About this exercise: Please transcribe the data that follows, keeping every line exact.

Stored data entries:
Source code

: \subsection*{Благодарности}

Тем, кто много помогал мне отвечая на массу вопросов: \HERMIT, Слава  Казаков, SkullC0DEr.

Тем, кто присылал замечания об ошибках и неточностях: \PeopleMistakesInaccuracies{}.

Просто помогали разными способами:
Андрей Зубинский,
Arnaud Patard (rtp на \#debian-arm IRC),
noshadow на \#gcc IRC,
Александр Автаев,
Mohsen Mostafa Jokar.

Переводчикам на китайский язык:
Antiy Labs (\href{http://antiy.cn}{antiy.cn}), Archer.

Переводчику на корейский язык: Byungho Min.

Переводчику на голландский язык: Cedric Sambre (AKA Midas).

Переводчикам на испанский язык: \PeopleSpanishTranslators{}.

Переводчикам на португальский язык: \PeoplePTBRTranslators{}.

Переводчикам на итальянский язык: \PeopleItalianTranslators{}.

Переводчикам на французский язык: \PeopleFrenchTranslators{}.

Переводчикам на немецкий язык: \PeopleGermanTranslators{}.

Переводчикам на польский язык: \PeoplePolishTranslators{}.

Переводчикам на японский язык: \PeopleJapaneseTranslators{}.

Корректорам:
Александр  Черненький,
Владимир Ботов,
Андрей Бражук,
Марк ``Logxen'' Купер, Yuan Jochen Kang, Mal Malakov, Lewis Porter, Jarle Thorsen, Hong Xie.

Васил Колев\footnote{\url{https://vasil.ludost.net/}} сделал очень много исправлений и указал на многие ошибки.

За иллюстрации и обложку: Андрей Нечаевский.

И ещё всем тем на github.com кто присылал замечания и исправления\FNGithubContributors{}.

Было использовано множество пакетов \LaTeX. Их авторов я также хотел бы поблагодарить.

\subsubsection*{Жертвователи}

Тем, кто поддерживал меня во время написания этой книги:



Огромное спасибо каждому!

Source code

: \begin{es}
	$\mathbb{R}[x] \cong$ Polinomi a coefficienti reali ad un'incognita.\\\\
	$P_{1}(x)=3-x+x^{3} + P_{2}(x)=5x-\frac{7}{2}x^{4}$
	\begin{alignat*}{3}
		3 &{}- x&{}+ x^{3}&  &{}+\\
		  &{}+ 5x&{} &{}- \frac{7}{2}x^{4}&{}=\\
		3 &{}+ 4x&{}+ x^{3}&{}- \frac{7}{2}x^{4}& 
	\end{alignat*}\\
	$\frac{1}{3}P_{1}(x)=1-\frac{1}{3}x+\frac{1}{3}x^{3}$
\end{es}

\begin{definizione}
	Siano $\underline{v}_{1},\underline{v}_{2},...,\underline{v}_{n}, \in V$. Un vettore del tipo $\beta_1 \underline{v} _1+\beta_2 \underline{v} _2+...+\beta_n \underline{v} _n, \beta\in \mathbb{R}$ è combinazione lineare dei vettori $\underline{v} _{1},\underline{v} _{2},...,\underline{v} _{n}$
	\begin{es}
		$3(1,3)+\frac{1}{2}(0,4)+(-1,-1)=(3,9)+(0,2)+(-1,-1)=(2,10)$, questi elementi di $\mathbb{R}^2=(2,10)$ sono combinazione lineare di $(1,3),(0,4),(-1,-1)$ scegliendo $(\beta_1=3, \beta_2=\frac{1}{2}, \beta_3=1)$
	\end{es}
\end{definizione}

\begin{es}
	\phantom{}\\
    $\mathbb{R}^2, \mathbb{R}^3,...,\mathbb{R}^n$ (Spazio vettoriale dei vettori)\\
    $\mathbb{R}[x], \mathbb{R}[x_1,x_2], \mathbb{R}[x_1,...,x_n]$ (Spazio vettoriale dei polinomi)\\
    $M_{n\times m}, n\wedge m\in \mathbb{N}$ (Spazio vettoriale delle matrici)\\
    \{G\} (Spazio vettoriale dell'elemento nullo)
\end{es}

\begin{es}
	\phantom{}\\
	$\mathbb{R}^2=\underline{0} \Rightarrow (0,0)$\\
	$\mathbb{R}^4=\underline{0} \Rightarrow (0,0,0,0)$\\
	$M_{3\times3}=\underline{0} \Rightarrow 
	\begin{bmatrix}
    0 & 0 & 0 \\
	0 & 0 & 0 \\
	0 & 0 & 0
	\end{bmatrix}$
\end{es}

Solution to the exercise:
Source code

: \subsection*{Благодарности}

Тем, кто много помогал мне отвечая на массу вопросов: \HERMIT, Слава  Казаков, SkullC0DEr.

Тем, кто присылал замечания об ошибках и неточностях: \PeopleMistakesInaccuracies{}.

Просто помогали разными способами:
Андрей Зубинский,
Arnaud Patard (rtp на \#debian-arm IRC),
noshadow на \#gcc IRC,
Александр Автаев,
Mohsen Mostafa Jokar.

Переводчикам на китайский язык:
Antiy Labs (\href{http://antiy.cn}{antiy.cn}), Archer.

Переводчику на корейский язык: Byungho Min.

Переводчику на голландский язык: Cedric Sambre (AKA Midas).

Переводчикам на испанский язык: \PeopleSpanishTranslators{}.

Переводчикам на португальский язык: \PeoplePTBRTranslators{}.

Переводчикам на итальянский язык: \PeopleItalianTranslators{}.

Переводчикам на французский язык: \PeopleFrenchTranslators{}.

Переводчикам на немецкий язык: \PeopleGermanTranslators{}.

Переводчикам на польский язык: \PeoplePolishTranslators{}.

Переводчикам на японский язык: \PeopleJapaneseTranslators{}.

Корректорам:
Александр  Черненький,
Владимир Ботов,
Андрей Бражук,
Марк ``Logxen'' Купер, Yuan Jochen Kang, Mal Malakov, Lewis Porter, Jarle Thorsen, Hong Xie.

Васил Колев\footnote{\url{https://vasil.ludost.net/}} сделал очень много исправлений и указал на многие ошибки.

За иллюстрации и обложку: Андрей Нечаевский.

И ещё всем тем на github.com кто присылал замечания и исправления\FNGithubContributors{}.

Было использовано множество пакетов \LaTeX. Их авторов я также хотел бы поблагодарить.

\subsubsection*{Жертвователи}

Тем, кто поддерживал меня во время написания этой книги:



Огромное спасибо каждому!

Source code

: \begin{es}
	$\mathbb{R}[x] \cong$ Polinomi a coefficienti reali ad un'incognita.\\\\
	$P_{1}(x)=3-x+x^{3} + P_{2}(x)=5x-\frac{7}{2}x^{4}$
	\begin{alignat*}{3}
		3 &{}- x&{}+ x^{3}&  &{}+\\
		  &{}+ 5x&{} &{}- \frac{7}{2}x^{4}&{}=\\
		3 &{}+ 4x&{}+ x^{3}&{}- \frac{7}{2}x^{4}& 
	\end{alignat*}\\
	$\frac{1}{3}P_{1}(x)=1-\frac{1}{3}x+\frac{1}{3}x^{3}$
\end{es}

\begin{definizione}
	Siano $\underline{v}_{1},\underline{v}_{2},...,\underline{v}_{n}, \in V$. Un vettore del tipo $\beta_1 \underline{v} _1+\beta_2 \underline{v} _2+...+\beta_n \underline{v} _n, \beta\in \mathbb{R}$ è combinazione lineare dei vettori $\underline{v} _{1},\underline{v} _{2},...,\underline{v} _{n}$
	\begin{es}
		$3(1,3)+\frac{1}{2}(0,4)+(-1,-1)=(3,9)+(0,2)+(-1,-1)=(2,10)$, questi elementi di $\mathbb{R}^2=(2,10)$ sono combinazione lineare di $(1,3),(0,4),(-1,-1)$ scegliendo $(\beta_1=3, \beta_2=\frac{1}{2}, \beta_3=1)$
	\end{es}
\end{definizione}

\begin{es}
	\phantom{}\\
    $\mathbb{R}^2, \mathbb{R}^3,...,\mathbb{R}^n$ (Spazio vettoriale dei vettori)\\
    $\mathbb{R}[x], \mathbb{R}[x_1,x_2], \mathbb{R}[x_1,...,x_n]$ (Spazio vettoriale dei polinomi)\\
    $M_{n\times m}, n\wedge m\in \mathbb{N}$ (Spazio vettoriale delle matrici)\\
    \{G\} (Spazio vettoriale dell'elemento nullo)
\end{es}

\begin{es}
	\phantom{}\\
	$\mathbb{R}^2=\underline{0} \Rightarrow (0,0)$\\
	$\mathbb{R}^4=\underline{0} \Rightarrow (0,0,0,0)$\\
	$M_{3\times3}=\underline{0} \Rightarrow 
	\begin{bmatrix}
    0 & 0 & 0 \\
	0 & 0 & 0 \\
	0 & 0 & 0
	\end{bmatrix}$
\end{es}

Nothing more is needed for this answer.